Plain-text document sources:

────────────────────────────────────────

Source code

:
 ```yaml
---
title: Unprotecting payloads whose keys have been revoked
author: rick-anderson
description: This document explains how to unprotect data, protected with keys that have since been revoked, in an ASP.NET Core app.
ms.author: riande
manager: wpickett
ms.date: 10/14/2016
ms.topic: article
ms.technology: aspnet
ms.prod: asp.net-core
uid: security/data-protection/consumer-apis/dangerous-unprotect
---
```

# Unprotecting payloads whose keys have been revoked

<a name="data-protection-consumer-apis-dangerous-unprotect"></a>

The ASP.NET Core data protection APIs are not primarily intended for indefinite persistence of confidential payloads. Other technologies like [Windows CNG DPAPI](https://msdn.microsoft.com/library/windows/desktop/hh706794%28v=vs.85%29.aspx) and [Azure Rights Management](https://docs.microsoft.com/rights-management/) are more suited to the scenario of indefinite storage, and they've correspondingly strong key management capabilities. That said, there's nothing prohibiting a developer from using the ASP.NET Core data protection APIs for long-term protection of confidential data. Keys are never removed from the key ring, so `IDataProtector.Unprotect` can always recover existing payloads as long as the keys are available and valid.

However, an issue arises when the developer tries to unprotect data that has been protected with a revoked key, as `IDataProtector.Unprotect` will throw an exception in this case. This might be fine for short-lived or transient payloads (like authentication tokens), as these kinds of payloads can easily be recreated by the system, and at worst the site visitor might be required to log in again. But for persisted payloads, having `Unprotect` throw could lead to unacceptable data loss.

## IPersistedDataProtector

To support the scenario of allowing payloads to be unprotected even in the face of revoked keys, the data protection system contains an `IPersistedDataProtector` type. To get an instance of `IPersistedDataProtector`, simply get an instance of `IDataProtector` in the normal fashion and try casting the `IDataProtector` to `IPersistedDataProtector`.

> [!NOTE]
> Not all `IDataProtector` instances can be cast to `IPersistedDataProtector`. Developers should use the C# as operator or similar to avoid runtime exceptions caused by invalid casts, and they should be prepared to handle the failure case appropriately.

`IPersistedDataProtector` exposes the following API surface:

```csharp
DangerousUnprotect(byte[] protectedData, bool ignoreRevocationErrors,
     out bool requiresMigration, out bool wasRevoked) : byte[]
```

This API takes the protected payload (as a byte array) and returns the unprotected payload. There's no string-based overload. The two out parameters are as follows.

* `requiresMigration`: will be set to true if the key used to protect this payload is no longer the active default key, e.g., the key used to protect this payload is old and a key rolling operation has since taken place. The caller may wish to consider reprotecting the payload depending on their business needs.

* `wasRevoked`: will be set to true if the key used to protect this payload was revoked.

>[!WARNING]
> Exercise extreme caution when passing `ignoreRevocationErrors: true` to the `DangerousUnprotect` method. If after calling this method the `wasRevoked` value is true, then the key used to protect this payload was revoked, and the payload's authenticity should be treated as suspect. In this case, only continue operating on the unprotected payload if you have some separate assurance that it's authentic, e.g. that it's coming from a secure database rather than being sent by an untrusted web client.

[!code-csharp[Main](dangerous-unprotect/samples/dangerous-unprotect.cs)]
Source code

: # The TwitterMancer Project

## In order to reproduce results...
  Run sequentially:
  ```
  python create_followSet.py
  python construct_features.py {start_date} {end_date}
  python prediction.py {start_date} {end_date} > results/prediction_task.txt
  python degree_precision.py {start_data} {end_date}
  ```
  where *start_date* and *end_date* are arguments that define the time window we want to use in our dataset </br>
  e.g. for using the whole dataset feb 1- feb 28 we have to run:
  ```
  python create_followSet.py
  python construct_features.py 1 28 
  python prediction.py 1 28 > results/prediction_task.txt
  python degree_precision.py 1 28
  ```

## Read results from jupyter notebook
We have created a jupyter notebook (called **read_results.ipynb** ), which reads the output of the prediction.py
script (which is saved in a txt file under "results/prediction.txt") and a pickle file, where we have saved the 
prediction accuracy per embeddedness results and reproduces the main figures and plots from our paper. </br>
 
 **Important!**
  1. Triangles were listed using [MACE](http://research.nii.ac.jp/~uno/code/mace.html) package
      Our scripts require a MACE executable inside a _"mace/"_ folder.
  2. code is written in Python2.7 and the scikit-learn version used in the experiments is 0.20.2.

────────────────────────────────────────

*TASK DESCRIPTION*
Every entry is to be returned exactly, with nothing dropped.

*ANSWER AREA*
Source code

:
 ```yaml
---
title: Unprotecting payloads whose keys have been revoked
author: rick-anderson
description: This document explains how to unprotect data, protected with keys that have since been revoked, in an ASP.NET Core app.
ms.author: riande
manager: wpickett
ms.date: 10/14/2016
ms.topic: article
ms.technology: aspnet
ms.prod: asp.net-core
uid: security/data-protection/consumer-apis/dangerous-unprotect
---
```

# Unprotecting payloads whose keys have been revoked

<a name="data-protection-consumer-apis-dangerous-unprotect"></a>

The ASP.NET Core data protection APIs are not primarily intended for indefinite persistence of confidential payloads. Other technologies like [Windows CNG DPAPI](https://msdn.microsoft.com/library/windows/desktop/hh706794%28v=vs.85%29.aspx) and [Azure Rights Management](https://docs.microsoft.com/rights-management/) are more suited to the scenario of indefinite storage, and they've correspondingly strong key management capabilities. That said, there's nothing prohibiting a developer from using the ASP.NET Core data protection APIs for long-term protection of confidential data. Keys are never removed from the key ring, so `IDataProtector.Unprotect` can always recover existing payloads as long as the keys are available and valid.

However, an issue arises when the developer tries to unprotect data that has been protected with a revoked key, as `IDataProtector.Unprotect` will throw an exception in this case. This might be fine for short-lived or transient payloads (like authentication tokens), as these kinds of payloads can easily be recreated by the system, and at worst the site visitor might be required to log in again. But for persisted payloads, having `Unprotect` throw could lead to unacceptable data loss.

## IPersistedDataProtector

To support the scenario of allowing payloads to be unprotected even in the face of revoked keys, the data protection system contains an `IPersistedDataProtector` type. To get an instance of `IPersistedDataProtector`, simply get an instance of `IDataProtector` in the normal fashion and try casting the `IDataProtector` to `IPersistedDataProtector`.

> [!NOTE]
> Not all `IDataProtector` instances can be cast to `IPersistedDataProtector`. Developers should use the C# as operator or similar to avoid runtime exceptions caused by invalid casts, and they should be prepared to handle the failure case appropriately.

`IPersistedDataProtector` exposes the following API surface:

```csharp
DangerousUnprotect(byte[] protectedData, bool ignoreRevocationErrors,
     out bool requiresMigration, out bool wasRevoked) : byte[]
```

This API takes the protected payload (as a byte array) and returns the unprotected payload. There's no string-based overload. The two out parameters are as follows.

* `requiresMigration`: will be set to true if the key used to protect this payload is no longer the active default key, e.g., the key used to protect this payload is old and a key rolling operation has since taken place. The caller may wish to consider reprotecting the payload depending on their business needs.

* `wasRevoked`: will be set to true if the key used to protect this payload was revoked.

>[!WARNING]
> Exercise extreme caution when passing `ignoreRevocationErrors: true` to the `DangerousUnprotect` method. If after calling this method the `wasRevoked` value is true, then the key used to protect this payload was revoked, and the payload's authenticity should be treated as suspect. In this case, only continue operating on the unprotected payload if you have some separate assurance that it's authentic, e.g. that it's coming from a secure database rather than being sent by an untrusted web client.

[!code-csharp[Main](dangerous-unprotect/samples/dangerous-unprotect.cs)]
Source code

: # The TwitterMancer Project

## In order to reproduce results...
  Run sequentially:
  ```
  python create_followSet.py
  python construct_features.py {start_date} {end_date}
  python prediction.py {start_date} {end_date} > results/prediction_task.txt
  python degree_precision.py {start_data} {end_date}
  ```
  where *start_date* and *end_date* are arguments that define the time window we want to use in our dataset </br>
  e.g. for using the whole dataset feb 1- feb 28 we have to run:
  ```
  python create_followSet.py
  python construct_features.py 1 28 
  python prediction.py 1 28 > results/prediction_task.txt
  python degree_precision.py 1 28
  ```

## Read results from jupyter notebook
We have created a jupyter notebook (called **read_results.ipynb** ), which reads the output of the prediction.py
script (which is saved in a txt file under "results/prediction.txt") and a pickle file, where we have saved the 
prediction accuracy per embeddedness results and reproduces the main figures and plots from our paper. </br>
 
 **Important!**
  1. Triangles were listed using [MACE](http://research.nii.ac.jp/~uno/code/mace.html) package
      Our scripts require a MACE executable inside a _"mace/"_ folder.
  2. code is written in Python2.7 and the scikit-learn version used in the experiments is 0.20.2.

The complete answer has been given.